▶ [WHAT YOU WILL DO]:
From the entries below, work out the number of lines that hold the word "trajectory", and give that number alone.

▶ [PROVIDED RECORDS]:

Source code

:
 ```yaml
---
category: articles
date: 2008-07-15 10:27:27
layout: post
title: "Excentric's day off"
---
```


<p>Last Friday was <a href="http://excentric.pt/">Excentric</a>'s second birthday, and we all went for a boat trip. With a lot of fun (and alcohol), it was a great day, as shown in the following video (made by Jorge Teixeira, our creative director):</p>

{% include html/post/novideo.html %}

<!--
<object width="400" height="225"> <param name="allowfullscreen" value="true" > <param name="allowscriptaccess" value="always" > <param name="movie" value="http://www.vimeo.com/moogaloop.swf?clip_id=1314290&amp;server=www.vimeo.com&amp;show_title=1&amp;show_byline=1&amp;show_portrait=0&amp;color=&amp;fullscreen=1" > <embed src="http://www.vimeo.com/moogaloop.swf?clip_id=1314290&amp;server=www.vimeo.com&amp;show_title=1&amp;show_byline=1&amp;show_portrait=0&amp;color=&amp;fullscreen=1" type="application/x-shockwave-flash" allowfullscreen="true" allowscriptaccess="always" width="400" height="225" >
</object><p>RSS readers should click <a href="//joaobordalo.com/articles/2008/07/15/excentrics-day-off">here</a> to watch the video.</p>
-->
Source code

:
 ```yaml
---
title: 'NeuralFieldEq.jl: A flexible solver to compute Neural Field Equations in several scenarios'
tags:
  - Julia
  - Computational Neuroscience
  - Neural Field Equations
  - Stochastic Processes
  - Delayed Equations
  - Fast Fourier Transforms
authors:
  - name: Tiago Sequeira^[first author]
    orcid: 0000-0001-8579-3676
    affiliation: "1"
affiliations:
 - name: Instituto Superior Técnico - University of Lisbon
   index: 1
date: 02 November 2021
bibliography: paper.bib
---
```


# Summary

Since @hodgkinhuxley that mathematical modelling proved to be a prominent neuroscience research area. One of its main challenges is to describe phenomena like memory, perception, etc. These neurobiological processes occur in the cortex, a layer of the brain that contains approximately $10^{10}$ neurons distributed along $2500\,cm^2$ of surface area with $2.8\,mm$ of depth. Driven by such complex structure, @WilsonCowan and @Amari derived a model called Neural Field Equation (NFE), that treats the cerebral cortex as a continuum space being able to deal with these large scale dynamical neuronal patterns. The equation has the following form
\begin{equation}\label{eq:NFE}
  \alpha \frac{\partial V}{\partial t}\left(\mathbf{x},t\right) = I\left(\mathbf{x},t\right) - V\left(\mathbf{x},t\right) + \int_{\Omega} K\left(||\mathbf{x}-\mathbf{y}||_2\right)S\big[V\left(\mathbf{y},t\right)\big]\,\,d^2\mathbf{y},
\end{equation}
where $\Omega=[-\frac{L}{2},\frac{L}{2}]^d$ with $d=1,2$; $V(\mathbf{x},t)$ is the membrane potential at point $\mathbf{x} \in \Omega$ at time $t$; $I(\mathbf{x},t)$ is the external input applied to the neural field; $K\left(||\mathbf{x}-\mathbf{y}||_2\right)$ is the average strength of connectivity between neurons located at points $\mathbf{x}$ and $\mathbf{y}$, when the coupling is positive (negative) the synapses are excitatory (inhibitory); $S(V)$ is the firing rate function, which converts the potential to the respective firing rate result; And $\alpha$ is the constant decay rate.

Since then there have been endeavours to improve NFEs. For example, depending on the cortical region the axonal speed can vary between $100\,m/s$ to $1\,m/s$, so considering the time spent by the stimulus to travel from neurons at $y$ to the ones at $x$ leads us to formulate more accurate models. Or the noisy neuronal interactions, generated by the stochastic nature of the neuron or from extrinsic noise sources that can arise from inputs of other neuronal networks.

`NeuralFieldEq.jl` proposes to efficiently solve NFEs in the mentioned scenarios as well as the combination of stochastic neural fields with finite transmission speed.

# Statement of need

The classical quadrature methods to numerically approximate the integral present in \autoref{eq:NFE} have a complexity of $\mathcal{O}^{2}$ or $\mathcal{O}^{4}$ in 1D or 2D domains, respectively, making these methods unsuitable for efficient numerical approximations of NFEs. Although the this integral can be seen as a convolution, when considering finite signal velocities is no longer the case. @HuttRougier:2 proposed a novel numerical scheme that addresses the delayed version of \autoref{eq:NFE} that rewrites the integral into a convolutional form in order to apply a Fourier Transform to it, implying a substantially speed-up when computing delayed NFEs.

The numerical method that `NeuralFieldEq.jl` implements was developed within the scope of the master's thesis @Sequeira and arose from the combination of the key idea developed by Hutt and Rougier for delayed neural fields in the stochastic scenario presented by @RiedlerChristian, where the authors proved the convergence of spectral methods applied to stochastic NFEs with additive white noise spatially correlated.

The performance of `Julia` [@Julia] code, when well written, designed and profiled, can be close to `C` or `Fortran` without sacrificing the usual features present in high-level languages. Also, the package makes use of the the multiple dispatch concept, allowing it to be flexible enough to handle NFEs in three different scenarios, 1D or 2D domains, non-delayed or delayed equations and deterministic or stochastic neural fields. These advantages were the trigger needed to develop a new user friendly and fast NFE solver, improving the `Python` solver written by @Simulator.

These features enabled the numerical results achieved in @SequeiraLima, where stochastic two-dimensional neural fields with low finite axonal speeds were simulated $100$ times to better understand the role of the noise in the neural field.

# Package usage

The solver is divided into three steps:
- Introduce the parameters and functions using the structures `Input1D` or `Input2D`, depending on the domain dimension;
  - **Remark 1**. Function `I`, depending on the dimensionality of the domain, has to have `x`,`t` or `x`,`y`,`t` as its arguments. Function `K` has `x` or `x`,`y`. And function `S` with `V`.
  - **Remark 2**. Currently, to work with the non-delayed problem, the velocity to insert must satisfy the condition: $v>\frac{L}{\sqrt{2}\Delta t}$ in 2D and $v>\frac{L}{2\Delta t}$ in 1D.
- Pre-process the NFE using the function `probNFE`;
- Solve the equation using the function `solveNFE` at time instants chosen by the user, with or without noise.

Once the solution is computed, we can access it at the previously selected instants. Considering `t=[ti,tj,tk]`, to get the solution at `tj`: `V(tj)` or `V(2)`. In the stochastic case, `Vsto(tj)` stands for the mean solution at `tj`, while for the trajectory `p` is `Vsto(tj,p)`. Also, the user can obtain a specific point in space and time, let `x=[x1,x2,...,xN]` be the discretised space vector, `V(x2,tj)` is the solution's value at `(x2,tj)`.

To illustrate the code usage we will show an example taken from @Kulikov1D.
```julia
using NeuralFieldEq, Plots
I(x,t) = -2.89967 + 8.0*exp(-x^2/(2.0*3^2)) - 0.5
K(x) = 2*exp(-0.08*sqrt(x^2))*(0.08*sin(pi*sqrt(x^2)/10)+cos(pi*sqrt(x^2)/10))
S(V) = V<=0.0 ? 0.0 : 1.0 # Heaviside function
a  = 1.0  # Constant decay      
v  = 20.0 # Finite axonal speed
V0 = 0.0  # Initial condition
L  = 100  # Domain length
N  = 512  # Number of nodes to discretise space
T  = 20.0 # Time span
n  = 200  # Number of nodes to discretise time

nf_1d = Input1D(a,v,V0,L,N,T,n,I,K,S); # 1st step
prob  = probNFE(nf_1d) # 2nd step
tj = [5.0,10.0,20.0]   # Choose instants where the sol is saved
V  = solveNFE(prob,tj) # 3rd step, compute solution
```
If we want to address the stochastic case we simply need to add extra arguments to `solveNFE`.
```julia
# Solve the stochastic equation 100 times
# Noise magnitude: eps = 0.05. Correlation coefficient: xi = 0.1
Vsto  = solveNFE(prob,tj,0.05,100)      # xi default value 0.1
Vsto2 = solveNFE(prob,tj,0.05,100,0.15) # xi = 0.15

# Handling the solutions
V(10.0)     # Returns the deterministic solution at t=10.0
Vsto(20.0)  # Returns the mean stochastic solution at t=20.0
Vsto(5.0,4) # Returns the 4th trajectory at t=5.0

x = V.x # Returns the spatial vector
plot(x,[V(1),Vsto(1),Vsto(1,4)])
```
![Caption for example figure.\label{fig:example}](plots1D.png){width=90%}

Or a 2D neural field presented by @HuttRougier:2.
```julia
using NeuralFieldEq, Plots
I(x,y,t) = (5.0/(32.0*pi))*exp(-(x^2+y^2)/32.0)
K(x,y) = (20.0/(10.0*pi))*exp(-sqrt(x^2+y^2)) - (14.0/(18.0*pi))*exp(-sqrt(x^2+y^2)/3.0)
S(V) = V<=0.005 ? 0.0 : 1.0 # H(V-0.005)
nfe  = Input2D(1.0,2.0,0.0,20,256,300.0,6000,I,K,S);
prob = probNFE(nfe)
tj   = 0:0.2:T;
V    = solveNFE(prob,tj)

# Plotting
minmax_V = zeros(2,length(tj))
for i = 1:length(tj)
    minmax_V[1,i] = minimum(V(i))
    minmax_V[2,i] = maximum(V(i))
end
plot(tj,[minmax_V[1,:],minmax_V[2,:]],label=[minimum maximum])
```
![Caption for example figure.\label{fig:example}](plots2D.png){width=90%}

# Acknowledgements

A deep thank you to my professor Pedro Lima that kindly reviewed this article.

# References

▶ [ANSWER TO THE PROBLEM]:
2